◆ **Task to complete**
If a line in the data below includes the string "version", please return a copy of it.

----- Data to process -----

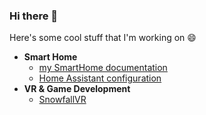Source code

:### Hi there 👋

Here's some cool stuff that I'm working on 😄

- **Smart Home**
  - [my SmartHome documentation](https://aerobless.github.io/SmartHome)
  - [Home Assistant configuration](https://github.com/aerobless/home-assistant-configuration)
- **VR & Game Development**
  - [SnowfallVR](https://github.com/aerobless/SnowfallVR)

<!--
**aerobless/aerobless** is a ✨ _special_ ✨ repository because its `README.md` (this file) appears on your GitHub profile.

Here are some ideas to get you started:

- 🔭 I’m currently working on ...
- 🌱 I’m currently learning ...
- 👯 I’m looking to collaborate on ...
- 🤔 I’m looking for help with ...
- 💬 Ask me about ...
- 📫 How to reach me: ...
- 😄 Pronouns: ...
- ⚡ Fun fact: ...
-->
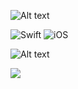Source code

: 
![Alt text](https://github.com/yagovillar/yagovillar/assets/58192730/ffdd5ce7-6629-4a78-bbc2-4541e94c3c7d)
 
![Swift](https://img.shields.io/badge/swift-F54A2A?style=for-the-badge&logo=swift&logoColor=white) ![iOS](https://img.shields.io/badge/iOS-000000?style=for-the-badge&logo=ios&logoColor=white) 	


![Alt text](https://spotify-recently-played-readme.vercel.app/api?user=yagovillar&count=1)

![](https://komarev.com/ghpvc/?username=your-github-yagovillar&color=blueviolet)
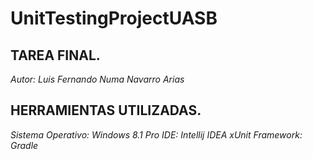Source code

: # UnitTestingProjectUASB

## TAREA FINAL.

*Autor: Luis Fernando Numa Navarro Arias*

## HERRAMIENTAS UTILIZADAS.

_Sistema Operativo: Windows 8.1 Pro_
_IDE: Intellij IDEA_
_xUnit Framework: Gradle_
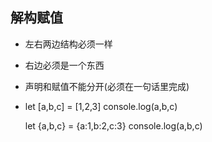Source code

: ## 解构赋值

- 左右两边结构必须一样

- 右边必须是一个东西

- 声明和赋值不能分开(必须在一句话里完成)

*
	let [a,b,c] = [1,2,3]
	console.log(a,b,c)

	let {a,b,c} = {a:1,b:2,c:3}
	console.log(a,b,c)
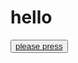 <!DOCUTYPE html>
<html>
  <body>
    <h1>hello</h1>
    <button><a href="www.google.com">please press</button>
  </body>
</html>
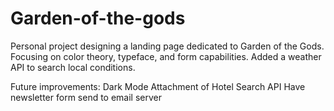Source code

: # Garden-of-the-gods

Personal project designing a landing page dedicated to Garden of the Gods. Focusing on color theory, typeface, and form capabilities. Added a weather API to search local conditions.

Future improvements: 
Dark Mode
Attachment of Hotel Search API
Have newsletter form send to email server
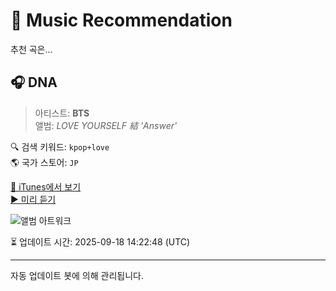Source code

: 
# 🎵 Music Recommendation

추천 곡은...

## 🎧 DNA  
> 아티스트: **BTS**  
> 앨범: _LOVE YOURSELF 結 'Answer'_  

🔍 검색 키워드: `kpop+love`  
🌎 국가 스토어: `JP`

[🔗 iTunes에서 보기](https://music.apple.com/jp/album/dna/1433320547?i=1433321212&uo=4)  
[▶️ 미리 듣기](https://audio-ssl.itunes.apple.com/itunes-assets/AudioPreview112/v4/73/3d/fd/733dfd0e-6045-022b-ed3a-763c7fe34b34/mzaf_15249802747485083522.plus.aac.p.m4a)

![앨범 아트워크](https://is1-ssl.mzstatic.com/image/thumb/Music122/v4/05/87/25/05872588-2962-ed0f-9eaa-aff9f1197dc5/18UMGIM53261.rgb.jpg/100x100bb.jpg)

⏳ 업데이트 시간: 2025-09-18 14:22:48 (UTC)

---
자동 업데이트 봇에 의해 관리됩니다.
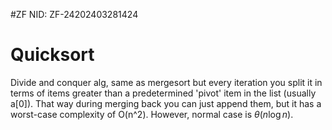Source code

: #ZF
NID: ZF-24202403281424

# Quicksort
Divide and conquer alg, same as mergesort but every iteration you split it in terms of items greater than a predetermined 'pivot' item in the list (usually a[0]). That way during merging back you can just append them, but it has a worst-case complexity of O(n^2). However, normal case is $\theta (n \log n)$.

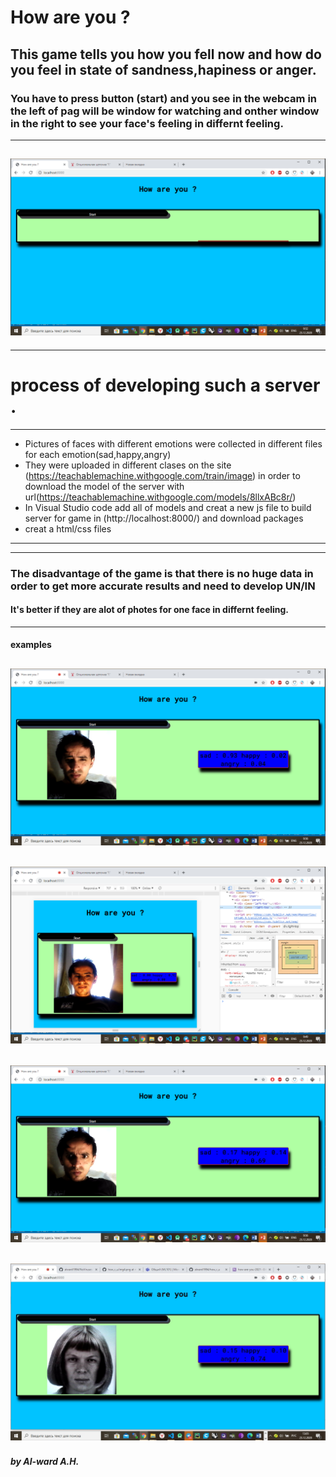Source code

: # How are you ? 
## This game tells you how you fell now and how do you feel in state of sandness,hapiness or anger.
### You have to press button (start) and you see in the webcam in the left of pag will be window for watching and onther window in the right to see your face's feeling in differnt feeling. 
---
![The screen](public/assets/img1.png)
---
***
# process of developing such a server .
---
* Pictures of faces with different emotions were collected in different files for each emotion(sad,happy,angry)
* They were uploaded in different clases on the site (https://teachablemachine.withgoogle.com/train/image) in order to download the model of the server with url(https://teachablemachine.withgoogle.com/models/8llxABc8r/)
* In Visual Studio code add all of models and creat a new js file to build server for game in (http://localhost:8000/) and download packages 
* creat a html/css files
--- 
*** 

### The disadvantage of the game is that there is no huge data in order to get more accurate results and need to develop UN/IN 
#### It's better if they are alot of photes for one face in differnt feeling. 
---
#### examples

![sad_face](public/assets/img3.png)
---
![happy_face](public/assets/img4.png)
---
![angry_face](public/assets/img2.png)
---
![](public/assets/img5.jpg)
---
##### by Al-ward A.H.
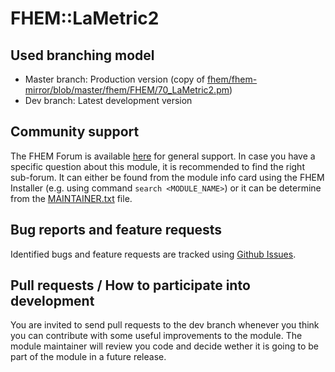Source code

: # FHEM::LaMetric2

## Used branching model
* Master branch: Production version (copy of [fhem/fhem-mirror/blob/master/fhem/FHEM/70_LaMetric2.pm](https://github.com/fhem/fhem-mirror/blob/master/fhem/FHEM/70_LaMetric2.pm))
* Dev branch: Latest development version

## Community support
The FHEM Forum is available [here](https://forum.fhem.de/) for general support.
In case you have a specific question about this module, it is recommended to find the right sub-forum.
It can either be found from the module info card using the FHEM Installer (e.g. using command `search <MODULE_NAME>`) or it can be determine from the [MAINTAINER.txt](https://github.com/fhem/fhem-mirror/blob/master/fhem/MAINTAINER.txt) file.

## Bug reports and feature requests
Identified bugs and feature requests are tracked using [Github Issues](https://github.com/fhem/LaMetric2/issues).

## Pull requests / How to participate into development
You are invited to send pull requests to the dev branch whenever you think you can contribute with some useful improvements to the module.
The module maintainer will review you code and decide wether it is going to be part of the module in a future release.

-----

◆ **Solution to this exercise**
* Master branch: Production version (copy of [fhem/fhem-mirror/blob/master/fhem/FHEM/70_LaMetric2.pm](https://github.com/fhem/fhem-mirror/blob/master/fhem/FHEM/70_LaMetric2.pm))
* Dev branch: Latest development version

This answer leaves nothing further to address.